Task goal — Go line by line through the entries below and count those containing the string "packageDatadogInstaller"; give only the count.

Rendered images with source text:
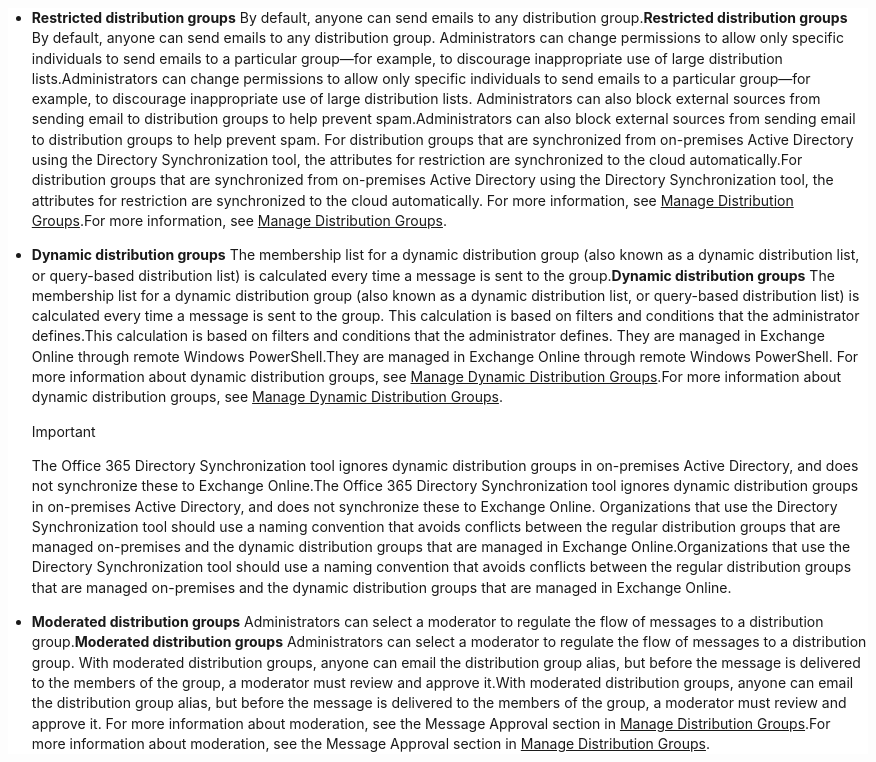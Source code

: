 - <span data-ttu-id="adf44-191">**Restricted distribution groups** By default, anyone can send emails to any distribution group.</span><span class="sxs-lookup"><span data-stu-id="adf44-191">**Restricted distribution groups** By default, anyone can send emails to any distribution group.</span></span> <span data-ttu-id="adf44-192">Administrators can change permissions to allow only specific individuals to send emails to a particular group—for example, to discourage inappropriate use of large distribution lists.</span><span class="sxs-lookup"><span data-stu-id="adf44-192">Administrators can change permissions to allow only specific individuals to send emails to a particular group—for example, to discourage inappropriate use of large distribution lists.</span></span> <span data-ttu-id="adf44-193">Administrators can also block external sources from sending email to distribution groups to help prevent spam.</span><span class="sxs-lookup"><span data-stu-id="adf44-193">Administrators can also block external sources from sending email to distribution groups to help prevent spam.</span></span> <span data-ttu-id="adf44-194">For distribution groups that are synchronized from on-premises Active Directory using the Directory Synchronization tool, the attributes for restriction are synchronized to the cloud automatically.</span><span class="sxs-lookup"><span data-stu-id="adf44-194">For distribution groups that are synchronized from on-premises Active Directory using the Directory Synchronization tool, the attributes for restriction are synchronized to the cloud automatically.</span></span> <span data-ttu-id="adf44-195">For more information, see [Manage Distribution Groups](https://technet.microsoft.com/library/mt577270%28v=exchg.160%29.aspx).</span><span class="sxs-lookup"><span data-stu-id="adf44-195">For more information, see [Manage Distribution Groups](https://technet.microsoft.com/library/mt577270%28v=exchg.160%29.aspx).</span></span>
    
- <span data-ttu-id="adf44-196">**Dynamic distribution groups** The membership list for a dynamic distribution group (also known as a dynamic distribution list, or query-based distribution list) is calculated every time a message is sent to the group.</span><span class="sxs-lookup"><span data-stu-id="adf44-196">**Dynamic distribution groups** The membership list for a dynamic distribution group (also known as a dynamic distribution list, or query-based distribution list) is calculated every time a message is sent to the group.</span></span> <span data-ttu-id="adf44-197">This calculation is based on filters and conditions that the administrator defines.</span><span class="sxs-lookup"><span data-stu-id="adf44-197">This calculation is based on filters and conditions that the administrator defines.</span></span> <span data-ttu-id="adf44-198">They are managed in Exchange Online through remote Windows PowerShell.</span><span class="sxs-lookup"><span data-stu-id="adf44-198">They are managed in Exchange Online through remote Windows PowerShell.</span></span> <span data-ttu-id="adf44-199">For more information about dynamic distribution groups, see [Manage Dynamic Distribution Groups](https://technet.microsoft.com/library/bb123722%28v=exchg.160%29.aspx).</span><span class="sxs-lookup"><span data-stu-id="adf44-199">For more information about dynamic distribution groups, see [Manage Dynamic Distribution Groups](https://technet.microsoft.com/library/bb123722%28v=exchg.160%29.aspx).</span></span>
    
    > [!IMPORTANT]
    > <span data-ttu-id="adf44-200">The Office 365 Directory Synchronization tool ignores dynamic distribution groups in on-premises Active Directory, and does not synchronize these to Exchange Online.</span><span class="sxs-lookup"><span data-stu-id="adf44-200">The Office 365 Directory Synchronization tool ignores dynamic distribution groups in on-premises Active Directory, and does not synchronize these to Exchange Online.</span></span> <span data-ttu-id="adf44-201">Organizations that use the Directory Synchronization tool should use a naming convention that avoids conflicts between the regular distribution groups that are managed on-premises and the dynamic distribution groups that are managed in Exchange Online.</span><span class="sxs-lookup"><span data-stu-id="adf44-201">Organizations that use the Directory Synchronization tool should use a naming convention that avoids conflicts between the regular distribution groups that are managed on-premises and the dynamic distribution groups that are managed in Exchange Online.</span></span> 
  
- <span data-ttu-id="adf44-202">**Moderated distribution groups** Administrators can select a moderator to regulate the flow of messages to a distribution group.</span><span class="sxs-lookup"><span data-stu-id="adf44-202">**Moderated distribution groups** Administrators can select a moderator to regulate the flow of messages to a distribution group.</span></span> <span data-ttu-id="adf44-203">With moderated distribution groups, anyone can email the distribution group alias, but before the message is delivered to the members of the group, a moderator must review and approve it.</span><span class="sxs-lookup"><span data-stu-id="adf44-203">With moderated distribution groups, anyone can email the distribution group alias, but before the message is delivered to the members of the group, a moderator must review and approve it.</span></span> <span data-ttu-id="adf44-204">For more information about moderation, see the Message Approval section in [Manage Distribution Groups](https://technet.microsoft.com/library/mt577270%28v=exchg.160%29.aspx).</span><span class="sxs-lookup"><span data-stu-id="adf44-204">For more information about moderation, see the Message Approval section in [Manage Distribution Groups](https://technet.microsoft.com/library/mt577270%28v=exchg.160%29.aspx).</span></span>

---

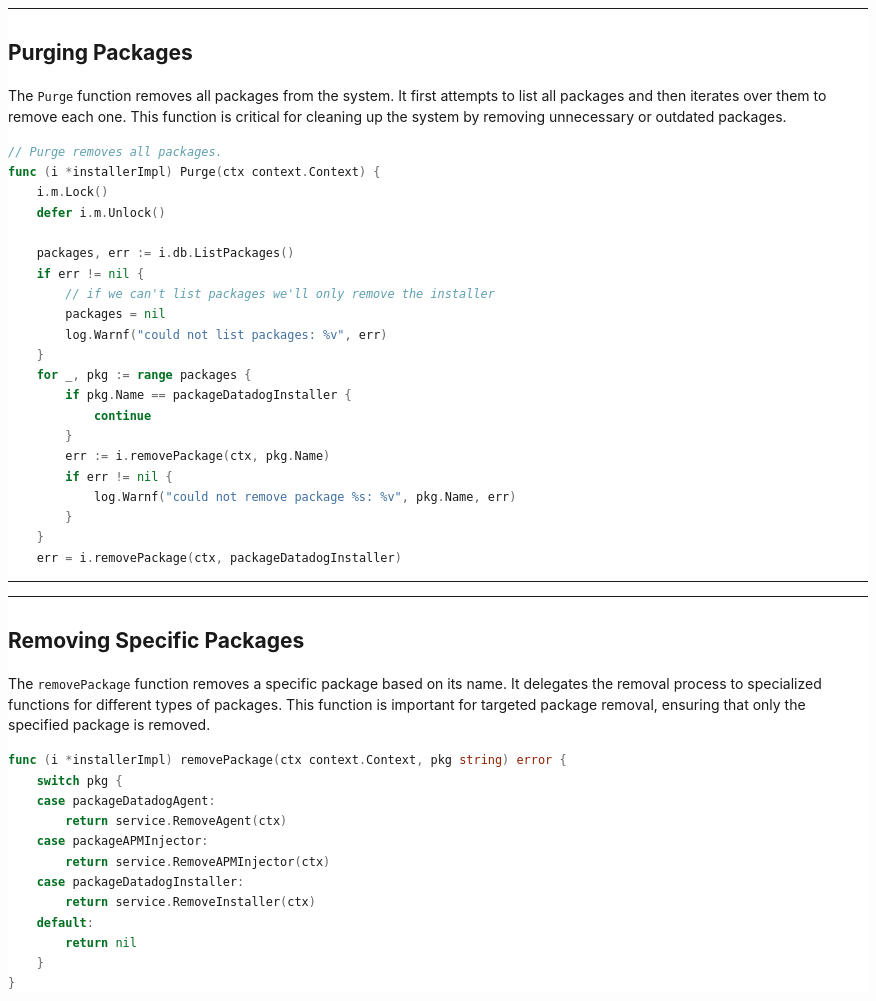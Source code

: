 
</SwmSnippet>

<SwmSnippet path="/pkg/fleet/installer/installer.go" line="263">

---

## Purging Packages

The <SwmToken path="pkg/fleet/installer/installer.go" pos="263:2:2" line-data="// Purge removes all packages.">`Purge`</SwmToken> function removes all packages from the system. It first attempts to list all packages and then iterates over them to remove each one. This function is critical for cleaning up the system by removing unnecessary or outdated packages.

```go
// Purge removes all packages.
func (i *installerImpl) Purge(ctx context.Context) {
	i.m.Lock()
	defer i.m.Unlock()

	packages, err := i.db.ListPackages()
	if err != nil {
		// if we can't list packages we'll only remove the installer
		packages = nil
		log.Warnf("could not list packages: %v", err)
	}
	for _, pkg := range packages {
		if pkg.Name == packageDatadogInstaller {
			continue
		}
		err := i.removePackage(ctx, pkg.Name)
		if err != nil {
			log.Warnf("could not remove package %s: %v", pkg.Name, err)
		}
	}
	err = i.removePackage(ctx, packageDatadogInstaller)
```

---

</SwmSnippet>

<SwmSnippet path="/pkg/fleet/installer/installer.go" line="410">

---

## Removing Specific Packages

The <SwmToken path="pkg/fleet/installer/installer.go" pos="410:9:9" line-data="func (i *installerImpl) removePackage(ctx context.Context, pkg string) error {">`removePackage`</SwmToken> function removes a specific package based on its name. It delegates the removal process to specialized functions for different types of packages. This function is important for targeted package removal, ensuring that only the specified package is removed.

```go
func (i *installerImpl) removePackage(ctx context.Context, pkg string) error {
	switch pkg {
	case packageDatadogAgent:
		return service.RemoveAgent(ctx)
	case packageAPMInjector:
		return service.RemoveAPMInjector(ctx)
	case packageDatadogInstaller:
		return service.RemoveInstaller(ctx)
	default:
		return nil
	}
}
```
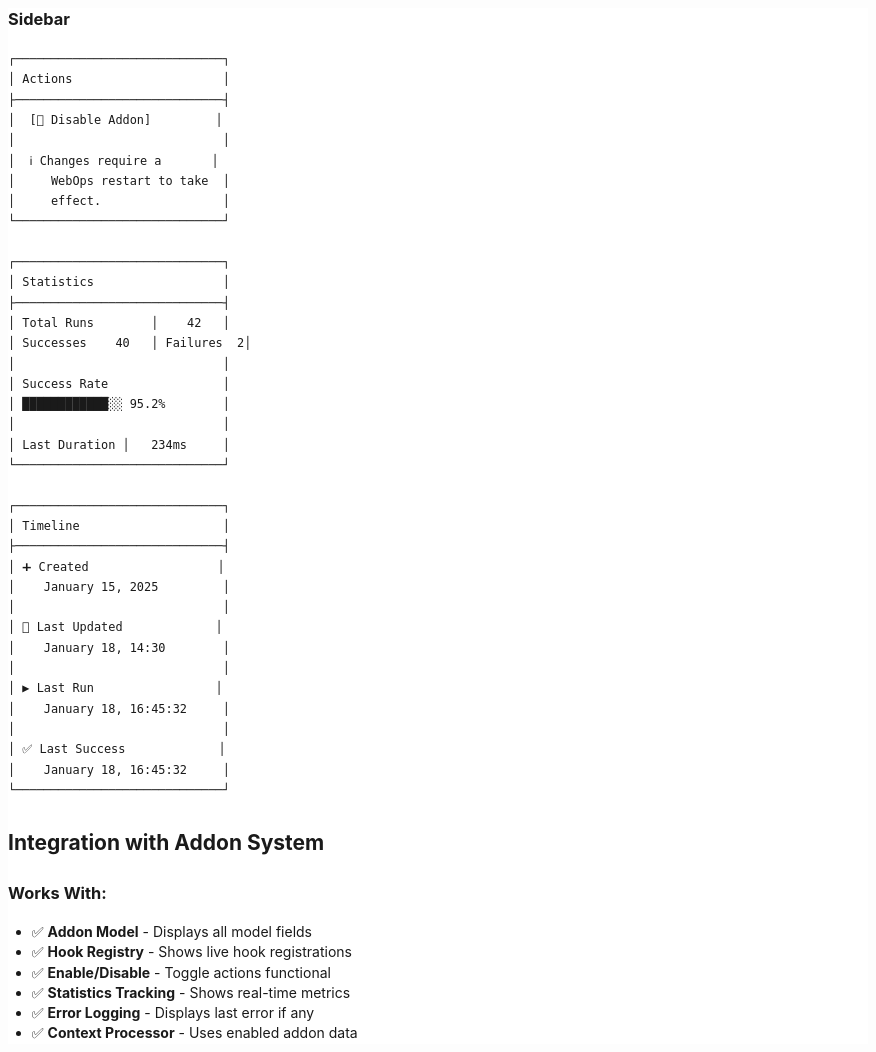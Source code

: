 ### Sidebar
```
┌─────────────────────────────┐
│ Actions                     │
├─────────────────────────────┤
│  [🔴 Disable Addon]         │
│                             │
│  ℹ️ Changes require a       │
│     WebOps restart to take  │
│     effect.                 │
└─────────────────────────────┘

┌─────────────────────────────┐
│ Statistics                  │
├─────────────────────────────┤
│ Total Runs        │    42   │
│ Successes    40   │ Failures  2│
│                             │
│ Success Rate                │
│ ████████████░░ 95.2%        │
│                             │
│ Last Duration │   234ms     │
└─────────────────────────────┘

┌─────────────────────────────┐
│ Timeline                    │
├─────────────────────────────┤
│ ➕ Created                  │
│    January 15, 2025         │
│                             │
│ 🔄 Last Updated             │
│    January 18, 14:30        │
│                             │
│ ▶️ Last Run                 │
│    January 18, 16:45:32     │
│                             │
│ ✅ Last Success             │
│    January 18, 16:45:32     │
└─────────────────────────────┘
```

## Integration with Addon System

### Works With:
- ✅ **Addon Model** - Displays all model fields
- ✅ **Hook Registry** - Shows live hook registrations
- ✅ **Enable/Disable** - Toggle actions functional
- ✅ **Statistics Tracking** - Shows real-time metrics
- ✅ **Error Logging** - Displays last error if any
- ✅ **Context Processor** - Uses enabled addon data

Exercise output — 3